··· Provided information

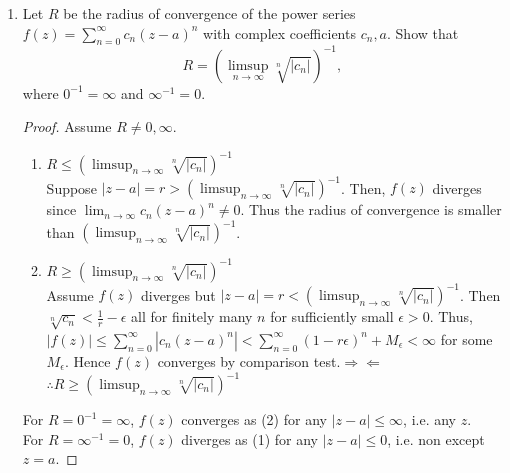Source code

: \documentclass{article}
\begin{document}
\begin{enumerate}[font = \Large\bfseries\itshape\space, leftmargin = 3mm, labelsep = 3mm]
\item
Let $R$ be the radius of convergence of the power series $f(z) = \sum_{n=0}^\infty c_n(z-a)^n$ with complex coefficients $c_n, a$.
Show that
$$
R = \left(\limsup_{n\rightarrow\infty} \sqrt[n]{|c_n|}\right)^{-1},
$$
where $0^{-1} =\infty$ and $\infty^{-1} = 0$.

\begin{proof}
Assume $R \neq 0, \infty$.

\begin{enumerate}[leftmargin = -\parindent]
\item $R \leq \left(\limsup_{n\rightarrow\infty}\sqrt[n]{|c_n|}\right)^{-1}$\\
Suppose $|z-a| = r > \left(\limsup_{n\rightarrow\infty} \sqrt[n]{|c_n|}\right)^{-1}$.
Then, $f(z)$ diverges since $\lim_{n\rightarrow\infty} c_n(z-a)^n \neq 0$.
Thus the radius of convergence is smaller than $\left(\limsup_{n\rightarrow\infty} \sqrt[n]{|c_n|}\right)^{-1}$.

\item $R \geq \left(\limsup_{n\rightarrow\infty}\sqrt[n]{|c_n|}\right)^{-1}$\\
Assume $f(z)$ diverges but $|z-a| = r < \left(\limsup_{n\rightarrow\infty}\sqrt[n]{|c_n|}\right)^{-1}$.
Then $\sqrt[n]{c_n} < \frac{1}{r} - \epsilon$ all for finitely many $n$ for sufficiently small $\epsilon > 0$.
Thus, $|f(z)| \leq \sum_{n=0}^\infty |c_n(z-a)^n| < \sum_{n=0}^\infty (1-r\epsilon)^n + M_\epsilon < \infty$ for some $M_\epsilon$.
Hence $f(z)$ converges by comparison test.$\Rightarrow\!\Leftarrow$
$\therefore R \geq \left(\limsup_{n\rightarrow\infty}\sqrt[n]{|c_n|}\right)^{-1}$
\end{enumerate}

For $R = 0^{-1} = \infty$, $f(z)$ converges as (2) for any $|z-a| \leq \infty$, i.e. any $z$.\\
For $R = \infty^{-1} = 0$, $f(z)$ diverges as (1) for any $|z-a| \leq 0$, i.e. non except $z=a$.

\end{proof}


\end{enumerate}
\end{document}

······

### Action item
Search the data above for the string "begin". Report every line where it is found.

### Task solution
\begin{document}
\begin{enumerate}[font = \Large\bfseries\itshape\space, leftmargin = 3mm, labelsep = 3mm]
\begin{proof}
\begin{enumerate}[leftmargin = -\parindent]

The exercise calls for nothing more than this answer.